これは少年兵として海軍に志願し、ミッドウェー、マリアナ、レイテ沖の海鮮を経験し、ほとんど生存者のいなかった戦艦武蔵から奇跡的に生還し、復員した若者の戦後のおよそ半年間を綴った日記である。そこに描かれているのは、百姓としての日々の生活とやるせない想いである。天皇のためにという言葉に突き動かされて命を懸けてきたその天皇の変わり身、敵国といわれそう信じてやまなかったアメリカに対する敵意、そのアメリカにおもねる人々に対する軽蔑、死んだ戦友に対する想い、それらが織り交ぜられて、生々しく素晴らしい戦争の証言になっている。
特に面白いのは天皇に関する記述だ。復員した当初はまだ「天皇陛下」と呼び、控えめに「畏れおおいことだが、この責任は誰よりもまず元首としての天皇陛下が負わなければならない」などと書いているのだが、9月30日になって天皇陛下マッカーサーを訪問した写真を見て、その卑屈さに衝撃を受け「おれにとっての“天皇陛下”はこの日に死んだ」と書いた。これ以降は天皇に対する攻撃的な姿勢を募らせ、マルクス主義的なほんの影響もあってか共産党に肩入れするような記述が増える。そして、戦時中は忠誠心を表していた「赤心」と共産党を意味する“赤”をもじって、今のおれこそ「赤心」の持ち主だとしゃれたりしている。しかし、天皇に対する敵愾心が納まってくると、そのような天皇を無批判に信じてしまった自分自身にも責任の一端があったと考えるようになる。この辺りは彼自身が自分が小学校出で頭がよくないなどと書いているのとは裏腹に、非常に考えられた意見なのである。そしていまだに天皇をありがたがる人々が多いのを見て苦言を呈しているのだ。
そして、彼は最初のうちは人のいうことや本に書いてあることを真に受ける傾向があったのだが、少しずつそれを自分の考えと対峙させて、考えるようにも変化している。戦争が終わってすぐの段階では虚脱状態にあったのが短期間でこれだけの卓見を得ることが出来るようになるというのは素晴らしいと想う。

そのような天皇に関すること意外にも、戦後すぐの日本の状況の証言として素晴らしいものがいくつも出てくる。
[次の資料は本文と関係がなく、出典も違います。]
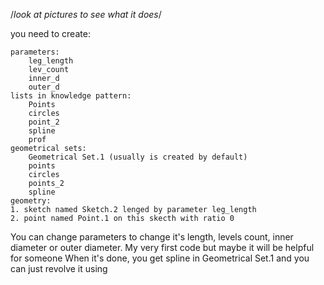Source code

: /*look at pictures to see what it does*/

you need to create:

    parameters:
        leg_length
        lev_count
        inner_d
        outer_d
    lists in knowledge pattern:
        Points
        circles
        point_2
        spline
        prof
    geometrical sets:
        Geometrical Set.1 (usually is created by default)
        points
        circles
        points_2
        spline
    geometry:
    1. sketch named Sketch.2 lenged by parameter leg_length
    2. point named Point.1 on this skecth with ratio 0

You can change parameters to change it's length, levels count, inner diameter or outer diameter. 
My very first code but maybe it will be helpful for someone
When it's done, you get spline in Geometrical Set.1 and you can just revolve it using 
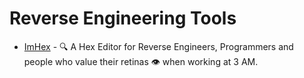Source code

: # Reverse Engineering Tools

-   [ImHex](https://github.com/WerWolv/ImHex) - 🔍 A Hex Editor for Reverse Engineers, Programmers and people who value their retinas 👁 when working at 3 AM.
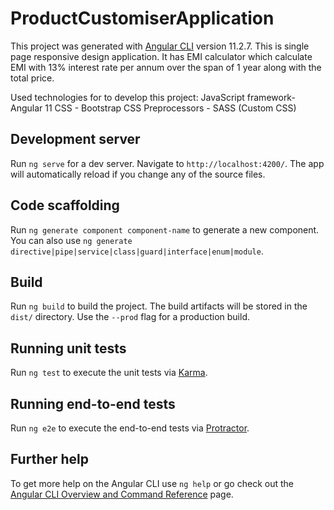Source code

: # ProductCustomiserApplication

This project was generated with [Angular CLI](https://github.com/angular/angular-cli) version 11.2.7. This is single page responsive design application.
It has EMI calculator which calculate EMI with 13% interest rate per annum over the span of 1 year along with the total price.

Used technologies for to develop this project:
JavaScript framework- Angular 11
CSS - Bootstrap
CSS Preprocessors - SASS (Custom CSS)

## Development server

Run `ng serve` for a dev server. Navigate to `http://localhost:4200/`. The app will automatically reload if you change any of the source files.

## Code scaffolding

Run `ng generate component component-name` to generate a new component. You can also use `ng generate directive|pipe|service|class|guard|interface|enum|module`.

## Build

Run `ng build` to build the project. The build artifacts will be stored in the `dist/` directory. Use the `--prod` flag for a production build.

## Running unit tests

Run `ng test` to execute the unit tests via [Karma](https://karma-runner.github.io).

## Running end-to-end tests

Run `ng e2e` to execute the end-to-end tests via [Protractor](http://www.protractortest.org/).

## Further help

To get more help on the Angular CLI use `ng help` or go check out the [Angular CLI Overview and Command Reference](https://angular.io/cli) page.

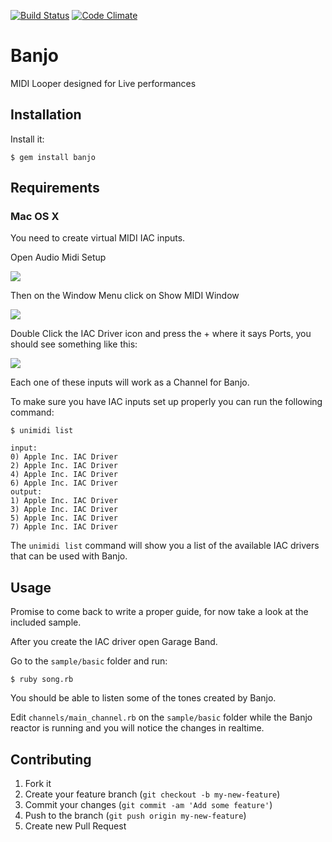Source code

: [![Build Status](http://allthebadges.io/dabit/banjo/travis.png)](http://allthebadges.io/dabit/banjo/travis)
[![Code Climate](http://allthebadges.io/dabit/banjo/code_climate.png)](http://allthebadges.io/dabit/banjo/code_climate)

# Banjo

MIDI Looper designed for Live performances

## Installation

Install it:

    $ gem install banjo

## Requirements

### Mac OS X

You need to create virtual MIDI IAC inputs.

Open Audio Midi Setup

![](http://monosnap.com/image/u5lWy0g41Qt2JnjJqFp1nPExF9aIK9.png)

Then on the Window Menu click on Show MIDI Window

![](http://monosnap.com/image/TswtEsSbER5dKiB7gLoxEzjptzzjzy.png)

Double Click the IAC Driver icon and press the + where it says Ports, you should
see something like this:

![](http://monosnap.com/image/D8wQ6wC2SPvhW2fW7f3qjznlUrUV4J.png)

Each one of these inputs will work as a Channel for Banjo.

To make sure you have IAC inputs set up properly you can run the following
command:

    $ unimidi list

    input:
    0) Apple Inc. IAC Driver
    2) Apple Inc. IAC Driver
    4) Apple Inc. IAC Driver
    6) Apple Inc. IAC Driver
    output:
    1) Apple Inc. IAC Driver
    3) Apple Inc. IAC Driver
    5) Apple Inc. IAC Driver
    7) Apple Inc. IAC Driver

The `unimidi list` command will show you a list of the available IAC drivers
that can be used with Banjo.

## Usage

Promise to come back to write a proper guide, for now take a look at the included
sample.

After you create the IAC driver open Garage Band.

Go to the `sample/basic` folder and run:

    $ ruby song.rb

You should be able to listen some of the tones created by Banjo.

Edit `channels/main_channel.rb` on the `sample/basic` folder while the Banjo
reactor is running and you will notice the changes in realtime.

## Contributing

1. Fork it
2. Create your feature branch (`git checkout -b my-new-feature`)
3. Commit your changes (`git commit -am 'Add some feature'`)
4. Push to the branch (`git push origin my-new-feature`)
5. Create new Pull Request

[1]:http://www.youtube.com/watch?v=hgFA_fdup7g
彼は田舎にいて食料に困らないのだが、都会では配給が遅れているということが語られ、たびたび都会から買出しに来る人が登場したり、軍事物資を着服した人々のことが出てきたり、戦争が終わるとともにころりと態度を変える節操のない大人たちを冷笑したり、本当に教えられることが多いのだ。
戦争責任だとかいうことを難しく書いた本よりも、よっぽど戦争と戦後の意味がよくわかる。今の日本が抱える矛盾の多くは、戦争直後の数年間にその根をおろしたものなのだ。彼がいうように天皇が責任を取らないということ、それは人々の責任感をそぎ、それが人々の利己的な行動を助長した。その裏のからくりはこの本から見えては来ないが、それは別の本で読めばいい。
この時代を生きた人々の生の感覚はこの本でなければ味わうことが出来ない。